Work instructions: Which lines of the records below contain the word "detail"? Show each one.

=== Excerpted records ===

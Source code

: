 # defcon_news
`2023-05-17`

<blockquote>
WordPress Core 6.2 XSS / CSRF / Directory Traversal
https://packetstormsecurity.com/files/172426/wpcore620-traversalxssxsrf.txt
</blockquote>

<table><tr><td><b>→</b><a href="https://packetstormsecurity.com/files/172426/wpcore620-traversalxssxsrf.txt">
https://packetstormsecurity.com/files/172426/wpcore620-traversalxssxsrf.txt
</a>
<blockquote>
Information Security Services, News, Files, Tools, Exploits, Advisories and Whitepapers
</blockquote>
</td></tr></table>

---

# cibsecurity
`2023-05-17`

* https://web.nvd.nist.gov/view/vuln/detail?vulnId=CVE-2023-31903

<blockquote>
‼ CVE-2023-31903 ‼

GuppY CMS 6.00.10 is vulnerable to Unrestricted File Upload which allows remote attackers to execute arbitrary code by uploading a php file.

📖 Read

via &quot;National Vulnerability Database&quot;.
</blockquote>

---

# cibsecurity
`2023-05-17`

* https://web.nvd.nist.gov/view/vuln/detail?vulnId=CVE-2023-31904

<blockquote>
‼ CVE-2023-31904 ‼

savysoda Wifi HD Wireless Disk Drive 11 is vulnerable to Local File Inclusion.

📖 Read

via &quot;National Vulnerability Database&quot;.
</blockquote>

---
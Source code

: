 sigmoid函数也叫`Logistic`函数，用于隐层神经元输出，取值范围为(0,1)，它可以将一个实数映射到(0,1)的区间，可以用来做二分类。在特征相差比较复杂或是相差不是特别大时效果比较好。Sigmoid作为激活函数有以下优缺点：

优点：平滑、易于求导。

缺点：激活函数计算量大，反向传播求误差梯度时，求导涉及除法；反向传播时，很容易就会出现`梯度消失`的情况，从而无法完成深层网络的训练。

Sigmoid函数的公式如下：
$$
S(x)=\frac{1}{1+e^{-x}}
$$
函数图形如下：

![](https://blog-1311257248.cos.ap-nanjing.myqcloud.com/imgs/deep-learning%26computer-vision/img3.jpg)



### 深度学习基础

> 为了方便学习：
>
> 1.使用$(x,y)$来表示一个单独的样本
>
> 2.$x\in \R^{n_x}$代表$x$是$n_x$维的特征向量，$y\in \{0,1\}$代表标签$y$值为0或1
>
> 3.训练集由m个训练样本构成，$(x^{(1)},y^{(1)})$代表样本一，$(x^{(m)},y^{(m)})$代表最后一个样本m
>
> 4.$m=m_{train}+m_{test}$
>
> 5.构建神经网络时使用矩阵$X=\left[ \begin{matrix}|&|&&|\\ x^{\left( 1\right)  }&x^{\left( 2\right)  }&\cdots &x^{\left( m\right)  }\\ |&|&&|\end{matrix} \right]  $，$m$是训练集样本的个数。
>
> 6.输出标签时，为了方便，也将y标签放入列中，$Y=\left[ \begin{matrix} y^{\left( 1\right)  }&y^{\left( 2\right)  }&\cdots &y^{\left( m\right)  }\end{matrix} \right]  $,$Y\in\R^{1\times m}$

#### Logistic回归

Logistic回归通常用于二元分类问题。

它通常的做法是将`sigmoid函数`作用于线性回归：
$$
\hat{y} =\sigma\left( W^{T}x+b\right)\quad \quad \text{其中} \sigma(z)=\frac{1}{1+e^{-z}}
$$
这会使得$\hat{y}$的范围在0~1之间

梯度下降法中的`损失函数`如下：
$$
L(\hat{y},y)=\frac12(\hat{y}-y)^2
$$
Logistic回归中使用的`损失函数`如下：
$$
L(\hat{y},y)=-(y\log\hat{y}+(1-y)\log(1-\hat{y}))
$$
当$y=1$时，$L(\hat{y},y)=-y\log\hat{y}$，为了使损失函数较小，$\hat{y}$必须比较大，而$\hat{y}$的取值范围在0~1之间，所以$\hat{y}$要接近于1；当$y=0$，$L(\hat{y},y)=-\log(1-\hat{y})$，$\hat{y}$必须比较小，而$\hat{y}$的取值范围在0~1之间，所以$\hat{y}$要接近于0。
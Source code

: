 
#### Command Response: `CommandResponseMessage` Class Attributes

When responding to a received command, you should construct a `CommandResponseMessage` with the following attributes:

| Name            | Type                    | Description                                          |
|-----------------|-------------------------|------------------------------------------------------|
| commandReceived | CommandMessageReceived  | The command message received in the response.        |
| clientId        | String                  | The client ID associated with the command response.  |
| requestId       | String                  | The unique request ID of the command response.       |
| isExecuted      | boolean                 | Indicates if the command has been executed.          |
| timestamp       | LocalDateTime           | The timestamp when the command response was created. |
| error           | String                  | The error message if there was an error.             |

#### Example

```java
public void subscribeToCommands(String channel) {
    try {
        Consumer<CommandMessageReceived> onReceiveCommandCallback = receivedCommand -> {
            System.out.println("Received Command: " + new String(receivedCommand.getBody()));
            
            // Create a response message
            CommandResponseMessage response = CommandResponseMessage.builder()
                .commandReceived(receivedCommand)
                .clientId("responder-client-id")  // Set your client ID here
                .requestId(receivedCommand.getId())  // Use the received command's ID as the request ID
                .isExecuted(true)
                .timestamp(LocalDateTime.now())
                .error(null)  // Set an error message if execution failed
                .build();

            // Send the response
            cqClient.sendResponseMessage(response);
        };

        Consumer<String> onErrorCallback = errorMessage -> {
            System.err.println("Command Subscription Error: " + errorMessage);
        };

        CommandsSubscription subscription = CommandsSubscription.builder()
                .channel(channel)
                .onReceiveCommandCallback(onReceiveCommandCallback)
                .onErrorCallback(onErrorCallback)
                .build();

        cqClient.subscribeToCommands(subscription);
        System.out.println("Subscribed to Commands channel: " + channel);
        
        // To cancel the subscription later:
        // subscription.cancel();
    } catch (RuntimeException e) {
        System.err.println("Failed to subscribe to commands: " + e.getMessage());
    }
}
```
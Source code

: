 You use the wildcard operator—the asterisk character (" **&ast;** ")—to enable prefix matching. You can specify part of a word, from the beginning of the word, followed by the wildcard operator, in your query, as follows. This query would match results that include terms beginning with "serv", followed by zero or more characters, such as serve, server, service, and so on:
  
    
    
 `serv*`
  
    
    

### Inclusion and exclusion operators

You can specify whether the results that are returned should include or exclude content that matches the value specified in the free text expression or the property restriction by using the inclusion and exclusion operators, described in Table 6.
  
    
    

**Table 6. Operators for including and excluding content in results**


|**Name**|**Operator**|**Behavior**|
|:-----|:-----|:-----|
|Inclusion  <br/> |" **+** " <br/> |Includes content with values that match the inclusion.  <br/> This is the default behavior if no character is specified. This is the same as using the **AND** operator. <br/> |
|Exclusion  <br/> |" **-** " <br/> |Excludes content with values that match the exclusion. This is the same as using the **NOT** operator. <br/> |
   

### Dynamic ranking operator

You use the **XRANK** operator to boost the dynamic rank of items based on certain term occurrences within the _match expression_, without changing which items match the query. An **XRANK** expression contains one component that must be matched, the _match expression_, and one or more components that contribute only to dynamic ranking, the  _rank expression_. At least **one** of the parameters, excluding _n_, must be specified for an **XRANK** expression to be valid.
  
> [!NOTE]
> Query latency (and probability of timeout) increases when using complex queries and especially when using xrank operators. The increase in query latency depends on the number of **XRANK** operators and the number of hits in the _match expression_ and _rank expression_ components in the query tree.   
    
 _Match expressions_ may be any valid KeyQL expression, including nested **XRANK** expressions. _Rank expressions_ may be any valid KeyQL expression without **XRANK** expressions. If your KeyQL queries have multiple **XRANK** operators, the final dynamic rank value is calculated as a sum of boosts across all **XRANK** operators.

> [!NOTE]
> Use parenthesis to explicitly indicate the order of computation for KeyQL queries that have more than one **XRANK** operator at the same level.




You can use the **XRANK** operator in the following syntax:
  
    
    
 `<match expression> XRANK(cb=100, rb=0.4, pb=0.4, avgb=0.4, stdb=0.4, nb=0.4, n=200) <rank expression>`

===

Exercise response:
* https://web.nvd.nist.gov/view/vuln/detail?vulnId=CVE-2023-31903
* https://web.nvd.nist.gov/view/vuln/detail?vulnId=CVE-2023-31904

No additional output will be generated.